(Records from a data source)
____________

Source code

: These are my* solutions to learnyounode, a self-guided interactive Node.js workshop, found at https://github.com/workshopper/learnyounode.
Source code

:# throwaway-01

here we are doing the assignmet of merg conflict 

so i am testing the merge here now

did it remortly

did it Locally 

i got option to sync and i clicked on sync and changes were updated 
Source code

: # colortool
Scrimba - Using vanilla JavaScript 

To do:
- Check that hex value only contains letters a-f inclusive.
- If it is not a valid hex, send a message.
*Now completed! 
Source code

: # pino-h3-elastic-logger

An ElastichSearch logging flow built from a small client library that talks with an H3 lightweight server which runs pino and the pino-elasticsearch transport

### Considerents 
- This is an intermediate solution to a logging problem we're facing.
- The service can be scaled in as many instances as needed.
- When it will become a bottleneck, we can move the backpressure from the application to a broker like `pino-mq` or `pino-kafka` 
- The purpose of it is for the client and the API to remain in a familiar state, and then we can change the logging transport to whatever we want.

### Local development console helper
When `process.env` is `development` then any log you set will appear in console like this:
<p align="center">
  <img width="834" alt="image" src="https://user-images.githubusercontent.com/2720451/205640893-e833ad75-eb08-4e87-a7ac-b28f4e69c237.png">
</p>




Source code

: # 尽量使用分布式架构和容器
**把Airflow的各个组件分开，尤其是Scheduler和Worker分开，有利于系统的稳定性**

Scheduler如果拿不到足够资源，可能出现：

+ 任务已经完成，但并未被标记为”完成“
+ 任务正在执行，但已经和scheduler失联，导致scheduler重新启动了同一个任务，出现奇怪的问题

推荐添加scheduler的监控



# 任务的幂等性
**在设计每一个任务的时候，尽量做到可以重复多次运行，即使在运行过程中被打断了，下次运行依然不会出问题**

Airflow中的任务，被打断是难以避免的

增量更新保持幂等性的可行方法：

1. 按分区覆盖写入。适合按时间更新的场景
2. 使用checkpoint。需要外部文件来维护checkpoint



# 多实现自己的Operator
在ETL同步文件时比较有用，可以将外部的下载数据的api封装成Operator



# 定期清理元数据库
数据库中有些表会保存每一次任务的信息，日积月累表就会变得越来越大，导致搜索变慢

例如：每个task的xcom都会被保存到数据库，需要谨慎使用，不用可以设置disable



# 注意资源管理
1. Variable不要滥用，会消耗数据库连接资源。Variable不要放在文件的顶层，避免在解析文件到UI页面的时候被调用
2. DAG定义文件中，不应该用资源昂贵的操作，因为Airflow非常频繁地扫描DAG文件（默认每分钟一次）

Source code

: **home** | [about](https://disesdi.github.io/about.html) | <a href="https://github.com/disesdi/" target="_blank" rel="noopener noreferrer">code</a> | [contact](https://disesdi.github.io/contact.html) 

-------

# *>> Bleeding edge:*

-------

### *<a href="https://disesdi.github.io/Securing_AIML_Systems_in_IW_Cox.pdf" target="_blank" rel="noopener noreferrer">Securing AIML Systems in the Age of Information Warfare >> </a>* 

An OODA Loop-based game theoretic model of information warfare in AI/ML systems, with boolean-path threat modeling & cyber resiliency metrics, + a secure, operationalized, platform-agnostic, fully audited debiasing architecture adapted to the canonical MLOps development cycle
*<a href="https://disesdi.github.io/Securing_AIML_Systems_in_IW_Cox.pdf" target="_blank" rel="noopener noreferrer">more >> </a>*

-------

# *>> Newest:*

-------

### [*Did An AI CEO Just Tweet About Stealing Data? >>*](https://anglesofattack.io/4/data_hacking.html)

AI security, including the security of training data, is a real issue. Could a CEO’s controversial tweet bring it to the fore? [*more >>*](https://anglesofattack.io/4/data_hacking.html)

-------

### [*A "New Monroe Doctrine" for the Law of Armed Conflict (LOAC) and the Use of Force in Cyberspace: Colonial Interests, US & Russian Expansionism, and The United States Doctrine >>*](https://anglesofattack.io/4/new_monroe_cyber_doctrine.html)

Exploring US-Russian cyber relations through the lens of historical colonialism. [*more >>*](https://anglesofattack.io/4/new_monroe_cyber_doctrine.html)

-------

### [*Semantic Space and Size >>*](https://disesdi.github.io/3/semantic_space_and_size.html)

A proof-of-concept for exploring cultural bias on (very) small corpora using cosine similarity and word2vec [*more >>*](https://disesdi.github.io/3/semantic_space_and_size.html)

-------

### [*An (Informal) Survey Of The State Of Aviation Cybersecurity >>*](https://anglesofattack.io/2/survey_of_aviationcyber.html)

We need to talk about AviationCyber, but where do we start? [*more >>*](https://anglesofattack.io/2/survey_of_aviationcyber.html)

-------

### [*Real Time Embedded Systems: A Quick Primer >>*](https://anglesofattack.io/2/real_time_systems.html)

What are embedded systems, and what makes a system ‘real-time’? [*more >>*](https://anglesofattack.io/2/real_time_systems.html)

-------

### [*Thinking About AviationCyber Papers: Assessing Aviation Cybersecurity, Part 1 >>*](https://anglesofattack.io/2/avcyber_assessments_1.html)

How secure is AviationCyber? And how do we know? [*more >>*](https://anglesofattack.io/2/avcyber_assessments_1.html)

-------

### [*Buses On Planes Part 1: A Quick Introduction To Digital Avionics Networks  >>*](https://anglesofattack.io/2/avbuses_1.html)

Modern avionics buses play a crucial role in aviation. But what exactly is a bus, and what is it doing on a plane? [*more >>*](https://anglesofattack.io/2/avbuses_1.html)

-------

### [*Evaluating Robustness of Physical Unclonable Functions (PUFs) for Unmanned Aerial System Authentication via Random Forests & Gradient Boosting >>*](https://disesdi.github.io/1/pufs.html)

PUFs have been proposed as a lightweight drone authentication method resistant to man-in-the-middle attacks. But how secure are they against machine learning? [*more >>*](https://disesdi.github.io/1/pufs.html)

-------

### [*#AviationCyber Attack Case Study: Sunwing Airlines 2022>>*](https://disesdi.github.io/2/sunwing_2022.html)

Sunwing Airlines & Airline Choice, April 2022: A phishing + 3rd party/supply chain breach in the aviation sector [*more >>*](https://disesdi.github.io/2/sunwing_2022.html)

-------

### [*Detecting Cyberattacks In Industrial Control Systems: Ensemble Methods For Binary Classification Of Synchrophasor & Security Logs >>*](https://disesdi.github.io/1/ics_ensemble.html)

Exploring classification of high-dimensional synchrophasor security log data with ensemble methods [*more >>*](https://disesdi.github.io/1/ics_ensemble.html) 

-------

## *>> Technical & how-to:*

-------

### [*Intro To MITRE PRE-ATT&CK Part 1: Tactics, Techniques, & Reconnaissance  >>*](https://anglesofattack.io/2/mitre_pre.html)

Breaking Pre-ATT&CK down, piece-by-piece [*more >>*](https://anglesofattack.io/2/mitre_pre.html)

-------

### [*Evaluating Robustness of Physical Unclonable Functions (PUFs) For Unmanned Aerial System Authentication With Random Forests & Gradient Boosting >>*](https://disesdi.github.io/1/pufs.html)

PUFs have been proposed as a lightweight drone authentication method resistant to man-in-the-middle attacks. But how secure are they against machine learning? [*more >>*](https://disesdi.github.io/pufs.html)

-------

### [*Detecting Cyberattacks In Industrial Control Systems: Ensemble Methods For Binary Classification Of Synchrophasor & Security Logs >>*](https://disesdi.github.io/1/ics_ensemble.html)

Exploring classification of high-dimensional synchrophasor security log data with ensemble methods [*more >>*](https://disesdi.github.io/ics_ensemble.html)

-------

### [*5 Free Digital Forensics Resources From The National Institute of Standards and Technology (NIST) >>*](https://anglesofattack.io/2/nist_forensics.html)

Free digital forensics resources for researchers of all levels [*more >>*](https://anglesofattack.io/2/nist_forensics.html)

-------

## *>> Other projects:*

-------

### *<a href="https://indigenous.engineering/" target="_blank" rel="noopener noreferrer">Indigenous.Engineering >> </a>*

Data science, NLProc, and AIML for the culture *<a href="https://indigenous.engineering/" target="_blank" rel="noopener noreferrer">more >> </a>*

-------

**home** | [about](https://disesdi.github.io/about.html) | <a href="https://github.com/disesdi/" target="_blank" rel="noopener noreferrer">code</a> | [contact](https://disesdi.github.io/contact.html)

____________

* [WHAT THE EXERCISE ASKS] Among the records above, only the lines between the line holding "did it Locally" and the line holding "An ElastichSearch logging", inclusive, are to be output, exactly as written.

* [WRITTEN SOLUTION]
did it Locally 

i got option to sync and i clicked on sync and changes were updated 
Source code

: # colortool
Scrimba - Using vanilla JavaScript 

To do:
- Check that hex value only contains letters a-f inclusive.
- If it is not a valid hex, send a message.
*Now completed! 
Source code

: # pino-h3-elastic-logger

An ElastichSearch logging flow built from a small client library that talks with an H3 lightweight server which runs pino and the pino-elasticsearch transport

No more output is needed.